-
Antara "Tamparan Sunyi" Adnan dan Validitas Media Sosial
-
New Masyarakat.net
-
H. J Faisal (aras)
H. J. FAISAL*
Kepercayaan Terhadap Pendidikan Itu Masih Ada
Kisah Adnan Prasetyo benar-benar menyentuh hati. Bocah 15 tahun asal Brebes Jawa Tengah ini nekat mengayuh sepeda sejauh 200 kilometer demi bertemu Gubernur Jawa Barat, Dedi Mulyadi, dengan harapan mendapatkan bantuan untuk melanjutkan sekolah.
Sayangnya, ia belum sempat bertemu dengan Dedi Mulyadi, tetapi perjalanannya yang penuh tekad menarik perhatian banyak orang, termasuk Bupati Brebes, Paramitha Widya Kusuma, yang akhirnya turun tangan membantu.
Adnan kini menjadi anak asuh Bupati Brebes, yang berjanji menanggung biaya sekolah dan kehidupannya. Ia akan tinggal di Pondok Pesantren Assalafiyah Saditan dan melanjutkan pendidikan di SMP di Brebes.
Ini adalah akhir yang cukup membahagiakan bagi perjuangan Adnan, meskipun ia belum bertemu dengan sosok yang ingin dia temui.
Kisah ini menunjukkan betapa pentingnya akses pendidikan bagi anak-anak, terutama mereka yang berada dalam kondisi sulit.
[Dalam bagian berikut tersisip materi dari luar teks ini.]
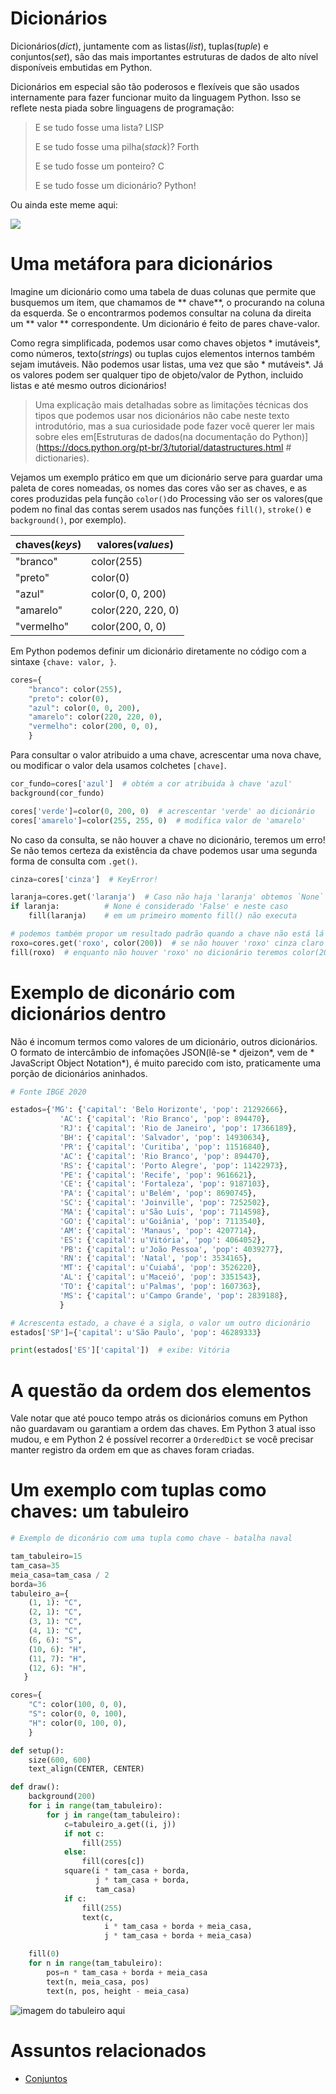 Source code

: # Dicionários

Dicionários(*dict*), juntamente com as listas(*list*), tuplas(*tuple*) e conjuntos(*set*), são das mais importantes estruturas de dados de alto nível disponíveis embutidas em Python.

Dicionários em especial são tão poderosos e flexíveis que são usados internamente para fazer funcionar muito da linguagem Python. Isso se reflete nesta piada sobre linguagens de programação:

> E se tudo fosse uma lista? LISP
>
> E se tudo fosse uma pilha(*stack*)? Forth
>
> E se tudo fosse um ponteiro? C
>
> E se tudo fosse um dicionário? Python!

Ou ainda este meme aqui:

![](https://pbs.twimg.com/media/EelzOpCX0AAIeYV?format=png&name=small)

# Uma metáfora para dicionários

Imagine um dicionário como uma tabela de duas colunas que permite que busquemos um item, que chamamos de ** chave**, o procurando na coluna da esquerda. Se o encontrarmos podemos consultar na coluna da direita um ** valor ** correspondente. Um dicionário é feito de pares chave-valor.

Como regra simplificada, podemos usar como chaves objetos * imutáveis*, como números, texto(*strings*) ou tuplas cujos elementos internos também sejam imutáveis. Não podemos usar listas, uma vez que são * mutáveis*. Já os valores podem ser qualquer tipo de objeto/valor de Python, incluido listas e até mesmo outros dicionários!

> Uma explicação mais detalhadas sobre as limitações técnicas dos tipos que podemos usar nos dicionários não cabe neste texto introdutório, mas a sua curiosidade pode fazer você querer ler mais sobre eles em[Estruturas de dados(na documentação do Python)](https://docs.python.org/pt-br/3/tutorial/datastructures.html  # dictionaries).

Vejamos um exemplo prático em que um dicionário serve para guardar uma paleta de cores nomeadas, os nomes das cores vão ser as chaves, e as cores produzidas pela função `color()`do Processing vão ser os valores(que podem no final das contas serem usados nas funções `fill()`, `stroke()` e `background()`, por exemplo).

| chaves(*keys*) | valores(*values*) |
| --------------- | ------------------ |
| "branco" | color(255) |
| "preto" | color(0) |
| "azul" | color(0, 0, 200) |
| "amarelo" | color(220, 220, 0) |
| "vermelho" | color(200, 0, 0) |

Em Python podemos definir um dicionário diretamente no código com a sintaxe `{chave: valor, }`.

```python
cores={
    "branco": color(255),
    "preto": color(0),
    "azul": color(0, 0, 200),
    "amarelo": color(220, 220, 0),
    "vermelho": color(200, 0, 0),
    }
```

Para consultar o valor atribuido a uma chave, acrescentar uma nova chave, ou modificar o valor dela usamos colchetes `[chave]`.

```python
cor_fundo=cores['azul']  # obtém a cor atribuida à chave 'azul'
background(cor_fundo)

cores['verde']=color(0, 200, 0)  # acrescentar 'verde' ao dicionário
cores['amarelo']=color(255, 255, 0)  # modifica valor de 'amarelo'
```

No caso da consulta, se não houver a chave no dicionário, teremos um erro! Se não temos certeza da existência da chave podemos usar uma segunda forma de consulta com `.get()`.

```python
cinza=cores['cinza']  # KeyError!

laranja=cores.get('laranja')  # Caso não haja 'laranja' obtemos `None`
if laranja:          # None é considerado 'False' e neste caso
    fill(laranja)    # em um primeiro momento fill() não executa

# podemos também propor um resultado padrão quando a chave não está lá
roxo=cores.get('roxo', color(200))  # se não houver 'roxo' cinza claro
fill(roxo)  # enquanto não houver 'roxo' no dicionário teremos color(200)
```

# Exemplo de diconário com dicionários dentro

Não é incomum termos como valores de um dicionário, outros dicionários. O formato de intercâmbio de infomações JSON(lê-se * djeizon*, vem de * JavaScript Object Notation*), é muito parecido com isto, praticamente uma porção de dicionários aninhados.

```python
# Fonte IBGE 2020

estados={'MG': {'capital': 'Belo Horizonte', 'pop': 21292666},
           'AC': {'capital': 'Rio Branco', 'pop': 894470},
           'RJ': {'capital': 'Rio de Janeiro', 'pop': 17366189},
           'BH': {'capital': 'Salvador', 'pop': 14930634},
           'PR': {'capital': 'Curitiba', 'pop': 11516840},
           'AC': {'capital': 'Rio Branco', 'pop': 894470},
           'RS': {'capital': 'Porto Alegre', 'pop': 11422973},
           'PE': {'capital': 'Recife', 'pop': 9616621},
           'CE': {'capital': 'Fortaleza', 'pop': 9187103},
           'PA': {'capital': u'Belém', 'pop': 8690745},
           'SC': {'capital': 'Joinville', 'pop': 7252502},
           'MA': {'capital': u'São Luís', 'pop': 7114598},
           'GO': {'capital': u'Goiânia', 'pop': 7113540},
           'AM': {'capital': 'Manaus', 'pop': 4207714},
           'ES': {'capital': u'Vitória', 'pop': 4064052},
           'PB': {'capital': u'João Pessoa', 'pop': 4039277},
           'RN': {'capital': 'Natal', 'pop': 3534165},
           'MT': {'capital': u'Cuiabá', 'pop': 3526220},
           'AL': {'capital': u'Maceió', 'pop': 3351543},
           'TO': {'capital': u'Palmas', 'pop': 1607363},
           'MS': {'capital': u'Campo Grande', 'pop': 2839188},
           }

# Acrescenta estado, a chave é a sigla, o valor um outro dicionário
estados['SP']={'capital': u'São Paulo', 'pop': 46289333}

print(estados['ES']['capital'])  # exibe: Vitória
```

# A questão da ordem dos elementos

Vale notar que até pouco tempo atrás os dicionários comuns em Python não guardavam ou garantiam a ordem das chaves. Em Python 3 atual isso mudou, e em Python 2 é possível recorrer a `OrderedDict` se você precisar manter registro da ordem em que as chaves foram criadas.

# Um exemplo com tuplas como chaves: um tabuleiro

```python
# Exemplo de diconário com uma tupla como chave - batalha naval

tam_tabuleiro=15
tam_casa=35
meia_casa=tam_casa / 2
borda=36
tabuleiro_a={
    (1, 1): "C",
    (2, 1): "C",
    (3, 1): "C",
    (4, 1): "C",
    (6, 6): "S",
    (10, 6): "H",
    (11, 7): "H",
    (12, 6): "H",
   }

cores={
    "C": color(100, 0, 0),
    "S": color(0, 0, 100),
    "H": color(0, 100, 0),
    }

def setup():
    size(600, 600)
    text_align(CENTER, CENTER)

def draw():
    background(200)
    for i in range(tam_tabuleiro):
        for j in range(tam_tabuleiro):
            c=tabuleiro_a.get((i, j))
            if not c:
                fill(255)
            else:
                fill(cores[c])
            square(i * tam_casa + borda,
                   j * tam_casa + borda,
                   tam_casa)
            if c:
                fill(255)
                text(c,
                     i * tam_casa + borda + meia_casa,
                     j * tam_casa + borda + meia_casa)

    fill(0)
    for n in range(tam_tabuleiro):
        pos=n * tam_casa + borda + meia_casa
        text(n, meia_casa, pos)
        text(n, pos, height - meia_casa)
```

![imagem do tabuleiro aqui](assets/batalha-naval.png)


# Assuntos relacionados


- [Conjuntos](conjuntos.md)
Semangat dan tekad Adnan patut diapresiasi, dan semoga ia mendapatkan pendidikan yang layak untuk masa depannya.
Bagi saya pribadi, kisah Adnan ini mencerminkan sebuah kenyataan, ternyata betapa pendidikan masih sangat dirindukan dan dibutuhkan oleh anak-anak di negara yang sudah 'sempoyongan' ini, negara yang sudah seperti jalannya orang yang sedang mabuk, dengan segala permasalahan ekonomi, hukum, politik, dan adab perilaku, baik dari kalangan elite pemerintahan,maupun dari kalangan rakyat jelata itu sendiri.
Hal ini menunjukkan betapa rupanya pendidikan masih menjadi harapan besar bagi banyak anak di Indonesia, terutama mereka yang berada dalam kondisi ekonomi sulit. Keinginannya untuk belajar begitu kuat, sampai ia rela menempuh perjalanan yang melelahkan demi bertemu seseorang yang ia percaya bisa membantunya. Ini bukan hanya soal satu anak, tetapi gambaran dari banyak anak lain yang juga merindukan kesempatan yang lebih baik.
Ya, negara yang "sempoyongan" ini sejatinya, memang sedang menghadapi berbagai tantangan, termasuk dalam sektor pendidikan.
Akses pendidikan yang tidak merata, kualitas pengajaran yang seadanya, serta sulitnya mencari dukungan bagi anak-anak dari keluarga kurang mampu untuk mendapatkan pendidikan yang layak, memang masih menjadi pekerjaan besar.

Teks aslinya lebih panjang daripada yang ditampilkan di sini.